WORK ITEM
Your task is to copy the stretch of lines in the records below that begins with the line containing "#### [海网：中共偷袭反" and ends with the line containing "#### [诸葛高参：猪年猪瘟 鼠年鼠疫", exactly as written, with nothing added.

Collected data
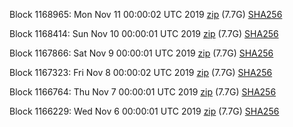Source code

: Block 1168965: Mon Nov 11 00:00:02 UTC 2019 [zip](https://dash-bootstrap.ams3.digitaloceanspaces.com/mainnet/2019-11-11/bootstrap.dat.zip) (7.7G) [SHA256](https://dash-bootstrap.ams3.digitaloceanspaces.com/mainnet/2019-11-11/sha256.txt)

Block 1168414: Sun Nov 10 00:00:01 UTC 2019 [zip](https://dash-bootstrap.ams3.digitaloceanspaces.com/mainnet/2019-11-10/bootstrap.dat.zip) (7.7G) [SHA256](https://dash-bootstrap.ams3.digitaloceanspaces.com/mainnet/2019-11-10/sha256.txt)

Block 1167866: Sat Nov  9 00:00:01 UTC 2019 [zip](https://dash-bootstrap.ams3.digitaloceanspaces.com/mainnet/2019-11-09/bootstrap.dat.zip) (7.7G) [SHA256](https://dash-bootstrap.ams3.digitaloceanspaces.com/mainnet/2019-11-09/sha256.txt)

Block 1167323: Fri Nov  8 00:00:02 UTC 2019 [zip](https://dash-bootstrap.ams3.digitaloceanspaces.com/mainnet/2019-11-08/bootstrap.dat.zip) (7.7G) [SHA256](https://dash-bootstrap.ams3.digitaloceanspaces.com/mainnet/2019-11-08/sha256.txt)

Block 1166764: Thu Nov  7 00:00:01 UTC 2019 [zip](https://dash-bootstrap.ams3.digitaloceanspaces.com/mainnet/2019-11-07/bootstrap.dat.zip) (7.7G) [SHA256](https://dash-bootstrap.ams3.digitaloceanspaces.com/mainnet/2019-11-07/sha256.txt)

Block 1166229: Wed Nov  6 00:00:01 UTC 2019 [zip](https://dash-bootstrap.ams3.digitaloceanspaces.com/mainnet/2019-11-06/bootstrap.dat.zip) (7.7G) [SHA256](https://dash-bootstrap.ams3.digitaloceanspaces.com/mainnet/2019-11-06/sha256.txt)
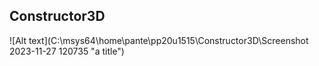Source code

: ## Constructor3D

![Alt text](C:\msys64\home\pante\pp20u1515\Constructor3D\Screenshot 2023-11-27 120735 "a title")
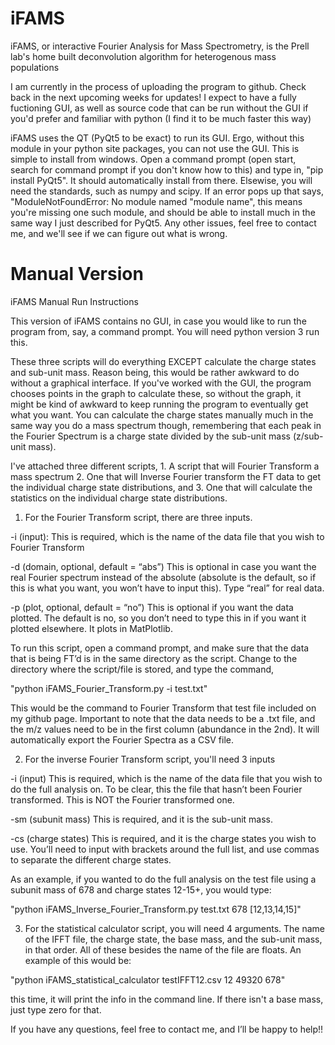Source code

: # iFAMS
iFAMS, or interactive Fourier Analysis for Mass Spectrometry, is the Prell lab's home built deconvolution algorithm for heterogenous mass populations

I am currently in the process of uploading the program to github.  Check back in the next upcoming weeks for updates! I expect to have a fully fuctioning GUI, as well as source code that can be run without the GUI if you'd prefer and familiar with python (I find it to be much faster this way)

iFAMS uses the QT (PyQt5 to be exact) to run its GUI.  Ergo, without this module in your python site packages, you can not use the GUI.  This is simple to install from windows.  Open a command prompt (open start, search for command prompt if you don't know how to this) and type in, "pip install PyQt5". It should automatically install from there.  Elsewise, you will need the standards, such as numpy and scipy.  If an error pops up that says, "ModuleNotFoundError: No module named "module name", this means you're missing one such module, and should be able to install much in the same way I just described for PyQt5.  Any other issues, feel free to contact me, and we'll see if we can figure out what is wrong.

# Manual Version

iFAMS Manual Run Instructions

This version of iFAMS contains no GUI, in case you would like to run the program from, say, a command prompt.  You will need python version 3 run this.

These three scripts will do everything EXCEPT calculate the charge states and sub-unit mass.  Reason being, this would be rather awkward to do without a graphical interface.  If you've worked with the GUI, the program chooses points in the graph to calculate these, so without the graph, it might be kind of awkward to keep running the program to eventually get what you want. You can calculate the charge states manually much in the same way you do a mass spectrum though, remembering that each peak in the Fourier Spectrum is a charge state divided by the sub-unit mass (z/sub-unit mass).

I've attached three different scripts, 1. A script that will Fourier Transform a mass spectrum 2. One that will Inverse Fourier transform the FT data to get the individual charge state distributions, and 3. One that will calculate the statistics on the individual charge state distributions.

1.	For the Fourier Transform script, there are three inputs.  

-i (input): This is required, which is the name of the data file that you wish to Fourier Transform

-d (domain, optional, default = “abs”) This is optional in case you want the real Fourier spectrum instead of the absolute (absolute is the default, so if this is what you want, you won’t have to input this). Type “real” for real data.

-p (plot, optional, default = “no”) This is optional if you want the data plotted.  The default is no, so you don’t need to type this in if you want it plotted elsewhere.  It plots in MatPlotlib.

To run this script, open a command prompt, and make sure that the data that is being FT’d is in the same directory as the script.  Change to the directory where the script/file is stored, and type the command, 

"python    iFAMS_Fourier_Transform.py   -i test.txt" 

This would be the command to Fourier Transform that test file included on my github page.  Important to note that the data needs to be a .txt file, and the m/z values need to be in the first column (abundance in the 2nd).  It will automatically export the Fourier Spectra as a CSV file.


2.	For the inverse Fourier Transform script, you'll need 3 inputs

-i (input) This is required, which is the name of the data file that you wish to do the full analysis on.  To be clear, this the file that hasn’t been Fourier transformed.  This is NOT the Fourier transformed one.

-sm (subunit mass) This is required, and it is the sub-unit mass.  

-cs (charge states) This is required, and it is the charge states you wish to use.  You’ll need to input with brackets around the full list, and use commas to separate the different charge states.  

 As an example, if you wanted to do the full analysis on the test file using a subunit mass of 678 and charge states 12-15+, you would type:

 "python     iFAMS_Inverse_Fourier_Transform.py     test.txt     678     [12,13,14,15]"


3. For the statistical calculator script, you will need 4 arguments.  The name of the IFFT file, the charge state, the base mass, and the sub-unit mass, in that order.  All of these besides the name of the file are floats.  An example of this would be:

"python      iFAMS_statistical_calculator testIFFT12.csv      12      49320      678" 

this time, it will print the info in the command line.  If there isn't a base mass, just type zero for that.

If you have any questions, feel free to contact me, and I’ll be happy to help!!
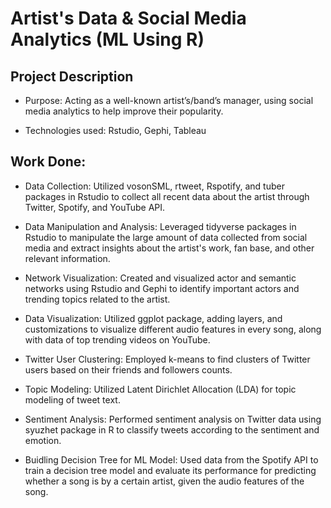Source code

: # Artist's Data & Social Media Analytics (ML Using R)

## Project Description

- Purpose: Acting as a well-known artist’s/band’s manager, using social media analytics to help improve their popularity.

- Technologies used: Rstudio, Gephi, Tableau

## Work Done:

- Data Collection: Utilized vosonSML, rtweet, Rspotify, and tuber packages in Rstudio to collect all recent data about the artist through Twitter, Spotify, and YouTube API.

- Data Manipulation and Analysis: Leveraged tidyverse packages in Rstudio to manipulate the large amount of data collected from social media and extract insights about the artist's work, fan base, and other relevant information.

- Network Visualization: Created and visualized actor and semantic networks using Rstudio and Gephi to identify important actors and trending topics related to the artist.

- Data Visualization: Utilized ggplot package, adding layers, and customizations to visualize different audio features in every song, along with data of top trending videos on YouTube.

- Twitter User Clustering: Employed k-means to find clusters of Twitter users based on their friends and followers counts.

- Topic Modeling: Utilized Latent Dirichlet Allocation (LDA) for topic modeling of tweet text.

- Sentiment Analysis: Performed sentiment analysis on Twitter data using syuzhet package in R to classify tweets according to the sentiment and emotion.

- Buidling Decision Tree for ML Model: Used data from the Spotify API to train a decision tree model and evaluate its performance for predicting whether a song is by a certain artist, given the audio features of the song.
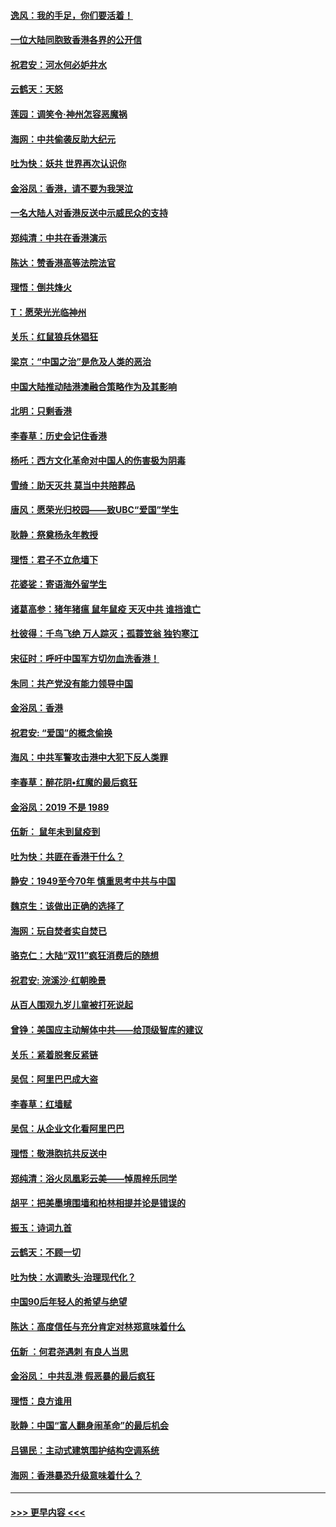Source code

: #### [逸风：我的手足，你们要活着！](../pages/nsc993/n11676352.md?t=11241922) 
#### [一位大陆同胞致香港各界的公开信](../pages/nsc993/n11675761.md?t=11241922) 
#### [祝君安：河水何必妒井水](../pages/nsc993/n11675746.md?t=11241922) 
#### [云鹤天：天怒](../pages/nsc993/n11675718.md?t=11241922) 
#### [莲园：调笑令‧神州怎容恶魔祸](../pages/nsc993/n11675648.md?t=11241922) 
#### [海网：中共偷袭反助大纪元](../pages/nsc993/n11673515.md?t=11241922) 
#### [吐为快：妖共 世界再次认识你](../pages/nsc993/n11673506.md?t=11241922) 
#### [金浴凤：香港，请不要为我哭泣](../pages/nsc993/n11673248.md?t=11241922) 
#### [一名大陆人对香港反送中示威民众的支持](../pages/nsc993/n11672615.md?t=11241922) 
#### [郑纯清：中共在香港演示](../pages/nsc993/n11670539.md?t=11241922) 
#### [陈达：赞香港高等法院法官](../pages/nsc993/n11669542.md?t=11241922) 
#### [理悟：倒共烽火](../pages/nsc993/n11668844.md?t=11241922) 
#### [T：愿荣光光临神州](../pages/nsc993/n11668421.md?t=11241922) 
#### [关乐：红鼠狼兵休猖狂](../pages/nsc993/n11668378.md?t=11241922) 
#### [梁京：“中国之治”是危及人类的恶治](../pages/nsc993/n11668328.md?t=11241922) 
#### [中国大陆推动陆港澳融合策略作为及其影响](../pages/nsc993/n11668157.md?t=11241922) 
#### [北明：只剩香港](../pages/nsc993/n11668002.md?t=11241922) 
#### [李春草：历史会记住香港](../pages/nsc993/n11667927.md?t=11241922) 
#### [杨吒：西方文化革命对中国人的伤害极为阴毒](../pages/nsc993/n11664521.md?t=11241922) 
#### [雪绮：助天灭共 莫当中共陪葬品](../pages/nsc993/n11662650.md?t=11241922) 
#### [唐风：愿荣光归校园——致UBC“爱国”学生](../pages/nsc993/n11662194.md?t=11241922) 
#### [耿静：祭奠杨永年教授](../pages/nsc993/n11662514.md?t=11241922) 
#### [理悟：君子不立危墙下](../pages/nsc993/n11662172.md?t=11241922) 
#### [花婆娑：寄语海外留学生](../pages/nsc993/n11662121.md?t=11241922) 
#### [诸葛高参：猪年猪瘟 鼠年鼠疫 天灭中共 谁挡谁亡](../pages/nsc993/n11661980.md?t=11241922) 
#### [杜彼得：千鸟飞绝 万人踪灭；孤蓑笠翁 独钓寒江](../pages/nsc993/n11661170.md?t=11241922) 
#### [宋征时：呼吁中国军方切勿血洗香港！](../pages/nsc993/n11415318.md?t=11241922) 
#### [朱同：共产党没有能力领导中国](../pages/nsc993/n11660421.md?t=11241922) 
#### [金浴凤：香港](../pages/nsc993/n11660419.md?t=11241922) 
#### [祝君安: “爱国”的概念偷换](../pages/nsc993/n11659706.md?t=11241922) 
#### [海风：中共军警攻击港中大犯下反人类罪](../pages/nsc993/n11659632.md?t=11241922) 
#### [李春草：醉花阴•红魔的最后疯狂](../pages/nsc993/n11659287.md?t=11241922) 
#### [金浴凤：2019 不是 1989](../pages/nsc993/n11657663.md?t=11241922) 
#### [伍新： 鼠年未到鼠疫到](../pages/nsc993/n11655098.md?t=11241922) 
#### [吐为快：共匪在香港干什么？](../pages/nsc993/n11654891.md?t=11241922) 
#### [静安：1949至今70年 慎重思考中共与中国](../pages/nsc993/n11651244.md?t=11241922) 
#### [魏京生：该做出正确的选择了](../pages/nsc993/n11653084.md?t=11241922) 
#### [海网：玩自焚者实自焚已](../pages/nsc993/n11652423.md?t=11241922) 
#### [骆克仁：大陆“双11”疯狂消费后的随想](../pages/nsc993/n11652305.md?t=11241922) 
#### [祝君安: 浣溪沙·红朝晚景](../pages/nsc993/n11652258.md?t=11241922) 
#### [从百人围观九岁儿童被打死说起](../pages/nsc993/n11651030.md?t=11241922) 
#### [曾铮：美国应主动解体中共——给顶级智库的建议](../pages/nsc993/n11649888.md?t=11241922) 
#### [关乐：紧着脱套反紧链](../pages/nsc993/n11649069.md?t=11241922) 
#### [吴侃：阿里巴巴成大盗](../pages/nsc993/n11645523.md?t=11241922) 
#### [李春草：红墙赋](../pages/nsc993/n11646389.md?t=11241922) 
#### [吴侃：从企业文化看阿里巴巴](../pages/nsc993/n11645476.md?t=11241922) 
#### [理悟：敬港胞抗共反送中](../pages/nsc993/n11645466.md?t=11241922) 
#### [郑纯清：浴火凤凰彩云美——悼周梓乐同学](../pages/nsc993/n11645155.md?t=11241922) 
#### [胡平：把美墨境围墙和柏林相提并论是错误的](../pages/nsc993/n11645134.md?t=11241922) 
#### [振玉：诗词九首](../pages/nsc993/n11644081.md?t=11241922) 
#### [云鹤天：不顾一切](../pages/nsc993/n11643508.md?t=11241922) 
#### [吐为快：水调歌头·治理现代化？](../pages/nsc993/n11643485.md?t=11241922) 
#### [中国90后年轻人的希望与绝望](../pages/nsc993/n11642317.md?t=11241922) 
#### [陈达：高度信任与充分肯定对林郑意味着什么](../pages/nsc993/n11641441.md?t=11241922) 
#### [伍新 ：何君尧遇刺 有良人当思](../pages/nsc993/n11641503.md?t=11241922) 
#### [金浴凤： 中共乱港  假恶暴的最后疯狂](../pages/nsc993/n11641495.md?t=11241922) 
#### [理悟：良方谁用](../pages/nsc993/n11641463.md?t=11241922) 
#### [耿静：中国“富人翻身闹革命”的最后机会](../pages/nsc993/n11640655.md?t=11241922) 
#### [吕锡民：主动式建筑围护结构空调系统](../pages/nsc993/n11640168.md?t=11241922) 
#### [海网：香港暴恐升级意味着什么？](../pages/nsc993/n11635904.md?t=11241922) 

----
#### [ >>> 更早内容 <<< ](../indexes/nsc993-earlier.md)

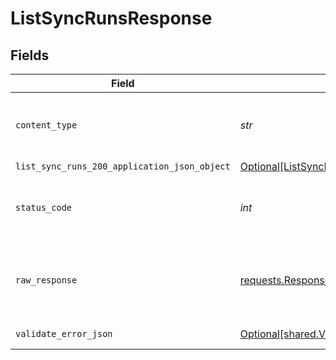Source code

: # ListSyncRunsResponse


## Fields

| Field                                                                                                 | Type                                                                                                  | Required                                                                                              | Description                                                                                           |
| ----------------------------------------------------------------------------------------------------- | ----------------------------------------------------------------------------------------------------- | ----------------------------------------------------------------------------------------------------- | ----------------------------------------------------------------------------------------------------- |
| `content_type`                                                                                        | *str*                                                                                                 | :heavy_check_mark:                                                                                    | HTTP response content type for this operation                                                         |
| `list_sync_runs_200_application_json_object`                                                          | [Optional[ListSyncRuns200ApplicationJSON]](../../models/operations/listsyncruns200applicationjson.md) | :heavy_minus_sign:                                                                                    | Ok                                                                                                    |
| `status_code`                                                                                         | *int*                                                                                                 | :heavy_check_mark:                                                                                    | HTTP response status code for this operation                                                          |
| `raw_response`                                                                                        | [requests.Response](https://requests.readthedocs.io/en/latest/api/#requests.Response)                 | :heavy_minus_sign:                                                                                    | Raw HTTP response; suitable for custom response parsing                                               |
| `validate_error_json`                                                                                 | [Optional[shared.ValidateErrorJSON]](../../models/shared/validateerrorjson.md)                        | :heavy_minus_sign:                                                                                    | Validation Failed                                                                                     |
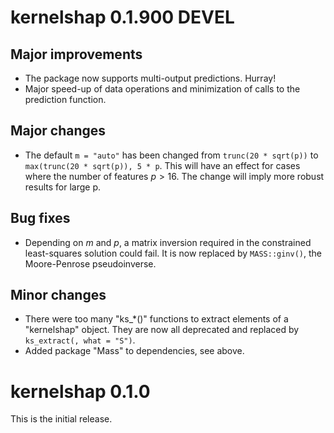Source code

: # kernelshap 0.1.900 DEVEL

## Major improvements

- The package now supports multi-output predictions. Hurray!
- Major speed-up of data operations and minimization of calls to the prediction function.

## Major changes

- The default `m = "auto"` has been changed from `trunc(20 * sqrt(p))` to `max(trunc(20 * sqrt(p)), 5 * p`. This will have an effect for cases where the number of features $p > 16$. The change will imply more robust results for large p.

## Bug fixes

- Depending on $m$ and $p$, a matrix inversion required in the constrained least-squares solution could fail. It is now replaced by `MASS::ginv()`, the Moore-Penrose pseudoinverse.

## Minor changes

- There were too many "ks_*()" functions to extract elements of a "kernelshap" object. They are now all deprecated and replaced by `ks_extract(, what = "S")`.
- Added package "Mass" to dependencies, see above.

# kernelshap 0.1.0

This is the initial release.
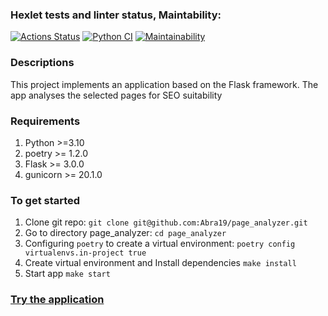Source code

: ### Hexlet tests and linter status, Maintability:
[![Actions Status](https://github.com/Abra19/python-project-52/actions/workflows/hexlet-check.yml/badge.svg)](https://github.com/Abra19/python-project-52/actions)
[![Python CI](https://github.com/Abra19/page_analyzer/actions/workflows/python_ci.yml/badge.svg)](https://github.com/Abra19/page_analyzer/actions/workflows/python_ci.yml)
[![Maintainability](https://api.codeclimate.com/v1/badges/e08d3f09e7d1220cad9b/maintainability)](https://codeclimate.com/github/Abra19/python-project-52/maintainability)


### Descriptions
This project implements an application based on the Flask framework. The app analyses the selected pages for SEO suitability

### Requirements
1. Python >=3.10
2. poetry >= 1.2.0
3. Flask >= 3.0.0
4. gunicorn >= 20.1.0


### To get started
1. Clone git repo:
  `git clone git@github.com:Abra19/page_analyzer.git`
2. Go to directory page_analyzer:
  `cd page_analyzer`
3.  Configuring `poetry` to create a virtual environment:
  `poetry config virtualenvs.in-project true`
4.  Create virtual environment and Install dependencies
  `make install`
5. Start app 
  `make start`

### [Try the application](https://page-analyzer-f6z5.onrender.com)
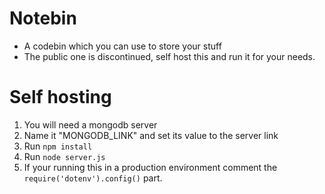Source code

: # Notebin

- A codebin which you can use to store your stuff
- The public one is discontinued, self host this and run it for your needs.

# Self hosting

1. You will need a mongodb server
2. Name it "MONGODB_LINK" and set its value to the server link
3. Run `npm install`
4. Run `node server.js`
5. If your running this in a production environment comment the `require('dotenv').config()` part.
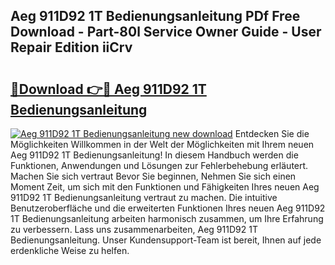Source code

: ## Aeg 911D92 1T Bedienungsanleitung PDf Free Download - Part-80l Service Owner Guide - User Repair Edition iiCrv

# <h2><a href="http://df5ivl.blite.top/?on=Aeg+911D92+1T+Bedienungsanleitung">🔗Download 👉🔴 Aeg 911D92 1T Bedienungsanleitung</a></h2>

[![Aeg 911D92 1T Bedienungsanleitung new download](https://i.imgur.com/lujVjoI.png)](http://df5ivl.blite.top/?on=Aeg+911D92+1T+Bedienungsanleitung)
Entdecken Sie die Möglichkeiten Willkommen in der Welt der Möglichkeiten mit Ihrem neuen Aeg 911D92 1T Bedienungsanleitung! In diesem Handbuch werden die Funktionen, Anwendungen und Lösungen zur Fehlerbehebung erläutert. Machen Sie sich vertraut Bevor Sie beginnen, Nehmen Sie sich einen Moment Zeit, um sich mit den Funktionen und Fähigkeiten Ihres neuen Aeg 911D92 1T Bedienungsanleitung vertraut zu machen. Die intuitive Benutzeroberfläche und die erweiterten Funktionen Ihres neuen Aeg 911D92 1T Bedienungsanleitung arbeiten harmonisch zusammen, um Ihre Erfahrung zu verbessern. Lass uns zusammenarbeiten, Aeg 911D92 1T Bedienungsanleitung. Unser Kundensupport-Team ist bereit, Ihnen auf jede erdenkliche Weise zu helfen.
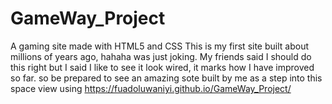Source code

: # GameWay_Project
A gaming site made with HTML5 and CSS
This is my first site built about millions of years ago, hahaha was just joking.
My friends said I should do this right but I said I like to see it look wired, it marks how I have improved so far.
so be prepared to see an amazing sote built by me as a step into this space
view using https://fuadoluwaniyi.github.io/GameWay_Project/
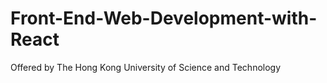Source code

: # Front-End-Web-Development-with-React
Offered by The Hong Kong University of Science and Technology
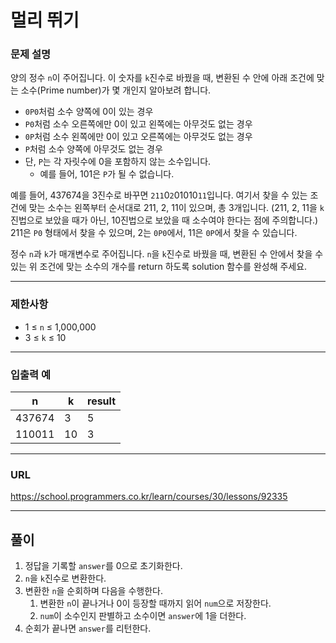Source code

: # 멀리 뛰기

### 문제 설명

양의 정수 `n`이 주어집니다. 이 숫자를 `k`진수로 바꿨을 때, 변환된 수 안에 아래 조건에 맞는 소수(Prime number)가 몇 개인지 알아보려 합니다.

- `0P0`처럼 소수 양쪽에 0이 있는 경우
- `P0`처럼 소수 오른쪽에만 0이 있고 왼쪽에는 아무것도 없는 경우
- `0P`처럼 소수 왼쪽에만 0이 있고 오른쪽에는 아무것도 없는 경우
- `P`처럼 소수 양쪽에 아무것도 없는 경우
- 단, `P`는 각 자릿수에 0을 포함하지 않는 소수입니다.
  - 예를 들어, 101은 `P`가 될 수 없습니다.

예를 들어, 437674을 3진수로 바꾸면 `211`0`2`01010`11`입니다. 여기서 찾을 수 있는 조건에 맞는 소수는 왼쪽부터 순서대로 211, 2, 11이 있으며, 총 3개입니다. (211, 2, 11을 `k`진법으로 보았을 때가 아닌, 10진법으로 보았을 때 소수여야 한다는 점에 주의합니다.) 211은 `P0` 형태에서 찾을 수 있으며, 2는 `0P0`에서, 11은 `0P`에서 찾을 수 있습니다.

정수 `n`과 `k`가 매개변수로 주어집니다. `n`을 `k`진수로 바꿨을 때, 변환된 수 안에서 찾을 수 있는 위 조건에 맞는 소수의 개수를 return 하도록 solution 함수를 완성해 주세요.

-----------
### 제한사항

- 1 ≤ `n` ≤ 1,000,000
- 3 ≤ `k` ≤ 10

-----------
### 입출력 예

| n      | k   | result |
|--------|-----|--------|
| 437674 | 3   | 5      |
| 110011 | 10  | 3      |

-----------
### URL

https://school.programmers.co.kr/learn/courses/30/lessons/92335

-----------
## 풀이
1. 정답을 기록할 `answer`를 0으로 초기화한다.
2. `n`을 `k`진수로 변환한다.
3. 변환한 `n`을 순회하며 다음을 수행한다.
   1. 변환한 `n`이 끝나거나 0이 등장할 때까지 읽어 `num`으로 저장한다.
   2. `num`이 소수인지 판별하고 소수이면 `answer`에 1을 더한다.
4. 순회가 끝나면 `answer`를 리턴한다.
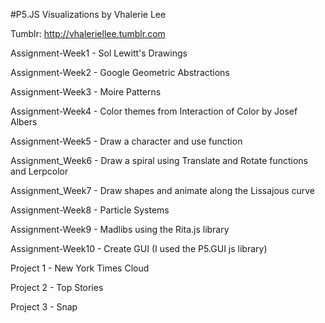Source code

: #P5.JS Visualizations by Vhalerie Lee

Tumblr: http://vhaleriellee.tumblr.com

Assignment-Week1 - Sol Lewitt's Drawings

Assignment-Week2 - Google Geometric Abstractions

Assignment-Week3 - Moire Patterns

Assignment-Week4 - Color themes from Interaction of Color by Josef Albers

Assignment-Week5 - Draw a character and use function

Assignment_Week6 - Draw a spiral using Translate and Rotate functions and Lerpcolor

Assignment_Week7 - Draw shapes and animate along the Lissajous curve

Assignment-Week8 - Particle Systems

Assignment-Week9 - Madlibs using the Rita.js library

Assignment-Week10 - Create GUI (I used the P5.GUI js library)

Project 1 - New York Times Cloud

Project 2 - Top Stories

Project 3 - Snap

REPLY TO THE EXERCISE
#### [海网：中共偷袭反助大纪元](../pages/nsc993/n11673515.md?t=11241922) 
#### [吐为快：妖共 世界再次认识你](../pages/nsc993/n11673506.md?t=11241922) 
#### [金浴凤：香港，请不要为我哭泣](../pages/nsc993/n11673248.md?t=11241922) 
#### [一名大陆人对香港反送中示威民众的支持](../pages/nsc993/n11672615.md?t=11241922) 
#### [郑纯清：中共在香港演示](../pages/nsc993/n11670539.md?t=11241922) 
#### [陈达：赞香港高等法院法官](../pages/nsc993/n11669542.md?t=11241922) 
#### [理悟：倒共烽火](../pages/nsc993/n11668844.md?t=11241922) 
#### [T：愿荣光光临神州](../pages/nsc993/n11668421.md?t=11241922) 
#### [关乐：红鼠狼兵休猖狂](../pages/nsc993/n11668378.md?t=11241922) 
#### [梁京：“中国之治”是危及人类的恶治](../pages/nsc993/n11668328.md?t=11241922) 
#### [中国大陆推动陆港澳融合策略作为及其影响](../pages/nsc993/n11668157.md?t=11241922) 
#### [北明：只剩香港](../pages/nsc993/n11668002.md?t=11241922) 
#### [李春草：历史会记住香港](../pages/nsc993/n11667927.md?t=11241922) 
#### [杨吒：西方文化革命对中国人的伤害极为阴毒](../pages/nsc993/n11664521.md?t=11241922) 
#### [雪绮：助天灭共 莫当中共陪葬品](../pages/nsc993/n11662650.md?t=11241922) 
#### [唐风：愿荣光归校园——致UBC“爱国”学生](../pages/nsc993/n11662194.md?t=11241922) 
#### [耿静：祭奠杨永年教授](../pages/nsc993/n11662514.md?t=11241922) 
#### [理悟：君子不立危墙下](../pages/nsc993/n11662172.md?t=11241922) 
#### [花婆娑：寄语海外留学生](../pages/nsc993/n11662121.md?t=11241922) 
#### [诸葛高参：猪年猪瘟 鼠年鼠疫 天灭中共 谁挡谁亡](../pages/nsc993/n11661980.md?t=11241922) 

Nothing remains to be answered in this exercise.